Daarentegen is er wel de wet van 02/06/1998 mbt de schadelijke sektarische organisaties die bepaalt wanneer een sekte kan schadelijk zijn, met name wanneer de sekte zich overgeeft aan praktijken die individu of samenleving schaden of de menselijke waardigheid aantasten.
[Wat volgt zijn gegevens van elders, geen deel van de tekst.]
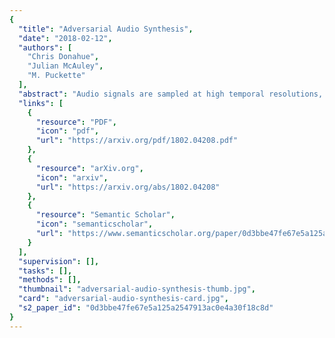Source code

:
 ```yaml
---
{
  "title": "Adversarial Audio Synthesis",
  "date": "2018-02-12",
  "authors": [
    "Chris Donahue",
    "Julian McAuley",
    "M. Puckette"
  ],
  "abstract": "Audio signals are sampled at high temporal resolutions, and learning to synthesize audio requires capturing structure across a range of timescales. Generative adversarial networks (GANs) have seen wide success at generating images that are both locally and globally coherent, but they have seen little application to audio generation. In this paper we introduce WaveGAN, a first attempt at applying GANs to unsupervised synthesis of raw-waveform audio. WaveGAN is capable of synthesizing one second slices of audio waveforms with global coherence, suitable for sound effect generation. Our experiments demonstrate that, without labels, WaveGAN learns to produce intelligible words when trained on a small-vocabulary speech dataset, and can also synthesize audio from other domains such as drums, bird vocalizations, and piano. We compare WaveGAN to a method which applies GANs designed for image generation on image-like audio feature representations, finding both approaches to be promising.",
  "links": [
    {
      "resource": "PDF",
      "icon": "pdf",
      "url": "https://arxiv.org/pdf/1802.04208.pdf"
    },
    {
      "resource": "arXiv.org",
      "icon": "arxiv",
      "url": "https://arxiv.org/abs/1802.04208"
    },
    {
      "resource": "Semantic Scholar",
      "icon": "semanticscholar",
      "url": "https://www.semanticscholar.org/paper/0d3bbe47fe67e5a125a2547913ac0e4a30f18c8d"
    }
  ],
  "supervision": [],
  "tasks": [],
  "methods": [],
  "thumbnail": "adversarial-audio-synthesis-thumb.jpg",
  "card": "adversarial-audio-synthesis-card.jpg",
  "s2_paper_id": "0d3bbe47fe67e5a125a2547913ac0e4a30f18c8d"
}
---
```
Concreet kan het lidmaatschap tot bepaalde sekten of bewegingen, wel degelijk een grief echtscheiding uitmaken of een omstandigheid die in rekening dient gebracht bij de bepaling van de voorlopige maatregelen, dan welen omstandigheid van ontwrichting in het nieuwe echtscheidingsrecht mits een en ander getoetst blijft aan art. 2 van de wet van 2 juni 1998 en aan het grondwettelijk principe van vrijheid van godsdienst.
Zie Hof van Beroep Gent 30/06/05 RABG 2006/7, 504.
Een geloofsovertuiging of de uitoefening van een godsdienst kan slechts een grond tot echtscheiding of omstandigheid van bewezen ontwrichting opleveren voor zover dit gepaard gaat met een ongeoorloofde druk op de andere echtgenoot of met inbreuken op de huwelijksplichten die in se wel het gevolg zijn van de (uitoefening van de) geloofsovertuiging, maar die op zichzelf ook reeds de kwalificatie als grove belediging toelaten, zoals onder meer, verwaarlozing van de kinderen en van het huishouden, buitensporige afwending van de gezinsinkomsten naar de godsdienstgroepering of welkdanige andere vereniging, gebrek aan respect voor de andere echtgenoot...
zie Hof van Beroep Gent 18/12/2003, RABG 2006/07, 511
Wie het huis verlaat verliest zijn rechten
Wie de echtelijke woonst verlaat doet afbreuk aan de plicht tot samenwoning. Het verlaten van de echtelijke woonst zonder voorafgaande toestemming van de Vrederechter of de voorzitter van de rechtbank van eerste aanleg in kortgeding, zonder gegronde redenen en in beledigende omstandigheden kan derhalve als echtscheidingsgrief worden aangewend of als bewijs van definitie en onherroepelijke ontwrichting. Nochtans is het verlaten van de echtelijke woonst geen absolute grief, maar wel een grief die beoordeeld wordt rekening houdende met de omstandigheden van de zaak. Wanneer het verlaten van de woning haar oorzaak vindt in de foutieve gedragingen van de partner of in diens afwezigheid van enige wil om, zonder wettige reden, het samenleven te hervatten en een leefbare leefgemeenschap in stand te houden kan geargumenteerd worden dat het verlaten van de echtelijke woning in dit geval geen echtscheidingsgrief uitmaakt. Zie Antwerpen, 28/09/05, RABG 2006/07, 518.
Het Hof te Luik oordeelde op 25 februari 1992, (R.R.D. 1993, 11).
Wanneer een vrouw gaat samenwonen met een man, meer dan anderhalf jaar na de scheiding volgend op een in haar hoofde onberispelijk echtelijk leven, terwijl ze op materieel en vooral op affectief gebied reeds verscheidene jaren aan haar lot was overgelaten door een echtgenoot wiens homoseksualiteit algemeen bekend en zijn onverschilligheid te haren opzichte overduidelijk waren, heeft zij geen daad gesteld die als grief echtscheiding kan worden aangewend tegen haar, laat staan dat zij enige daad zou hebben gesteld die een zwaar beledigend karakter heeft.